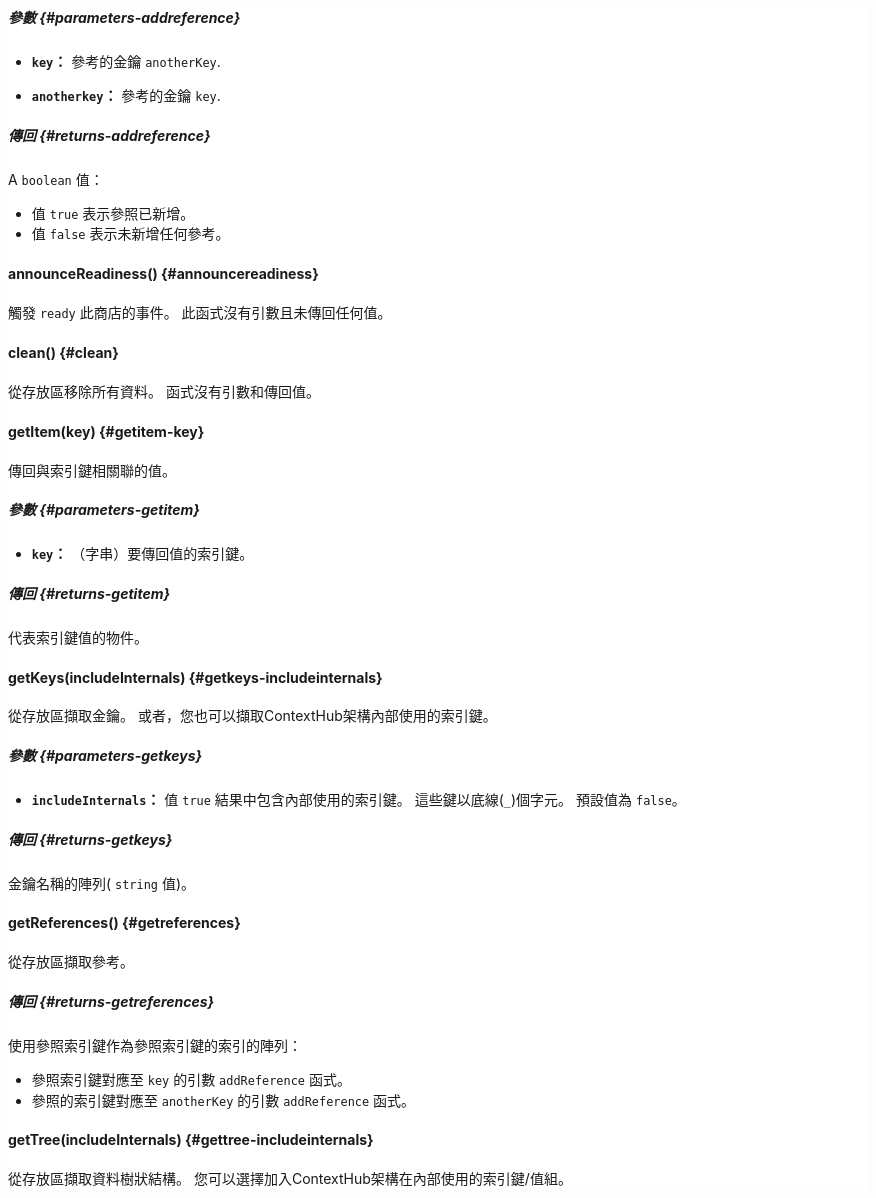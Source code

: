 ##### 參數 {#parameters-addreference}

* **`key`：** 參考的金鑰 `anotherKey`.

* **`anotherkey`：** 參考的金鑰 `key`.

##### 傳回 {#returns-addreference}

A `boolean` 值：

* 值 `true` 表示參照已新增。
* 值 `false` 表示未新增任何參考。

#### announceReadiness() {#announcereadiness}

觸發 `ready` 此商店的事件。 此函式沒有引數且未傳回任何值。

#### clean() {#clean}

從存放區移除所有資料。 函式沒有引數和傳回值。

#### getItem(key) {#getitem-key}

傳回與索引鍵相關聯的值。

##### 參數 {#parameters-getitem}

* **`key`：** （字串）要傳回值的索引鍵。

##### 傳回 {#returns-getitem}

代表索引鍵值的物件。

#### getKeys(includeInternals) {#getkeys-includeinternals}

從存放區擷取金鑰。 或者，您也可以擷取ContextHub架構內部使用的索引鍵。

##### 參數 {#parameters-getkeys}

* **`includeInternals`：** 值 `true` 結果中包含內部使用的索引鍵。 這些鍵以底線(`_`)個字元。 預設值為 `false`。

##### 傳回 {#returns-getkeys}

金鑰名稱的陣列( `string` 值)。

#### getReferences() {#getreferences}

從存放區擷取參考。

##### 傳回 {#returns-getreferences}

使用參照索引鍵作為參照索引鍵的索引的陣列：

* 參照索引鍵對應至 `key` 的引數 `addReference` 函式。
* 參照的索引鍵對應至 `anotherKey` 的引數 `addReference` 函式。

#### getTree(includeInternals) {#gettree-includeinternals}

從存放區擷取資料樹狀結構。 您可以選擇加入ContextHub架構在內部使用的索引鍵/值組。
---
ASSIGNMENT: Leave out the pictures and return the rest of the records exactly.

RESPONSE AREA:
Source code

: ##### 參數 {#parameters-addreference}

* **`key`：** 參考的金鑰 `anotherKey`.

* **`anotherkey`：** 參考的金鑰 `key`.

##### 傳回 {#returns-addreference}

A `boolean` 值：

* 值 `true` 表示參照已新增。
* 值 `false` 表示未新增任何參考。

#### announceReadiness() {#announcereadiness}

觸發 `ready` 此商店的事件。 此函式沒有引數且未傳回任何值。

#### clean() {#clean}

從存放區移除所有資料。 函式沒有引數和傳回值。

#### getItem(key) {#getitem-key}

傳回與索引鍵相關聯的值。

##### 參數 {#parameters-getitem}

* **`key`：** （字串）要傳回值的索引鍵。

##### 傳回 {#returns-getitem}

代表索引鍵值的物件。

#### getKeys(includeInternals) {#getkeys-includeinternals}

從存放區擷取金鑰。 或者，您也可以擷取ContextHub架構內部使用的索引鍵。

##### 參數 {#parameters-getkeys}

* **`includeInternals`：** 值 `true` 結果中包含內部使用的索引鍵。 這些鍵以底線(`_`)個字元。 預設值為 `false`。

##### 傳回 {#returns-getkeys}

金鑰名稱的陣列( `string` 值)。

#### getReferences() {#getreferences}

從存放區擷取參考。

##### 傳回 {#returns-getreferences}

使用參照索引鍵作為參照索引鍵的索引的陣列：

* 參照索引鍵對應至 `key` 的引數 `addReference` 函式。
* 參照的索引鍵對應至 `anotherKey` 的引數 `addReference` 函式。

#### getTree(includeInternals) {#gettree-includeinternals}

從存放區擷取資料樹狀結構。 您可以選擇加入ContextHub架構在內部使用的索引鍵/值組。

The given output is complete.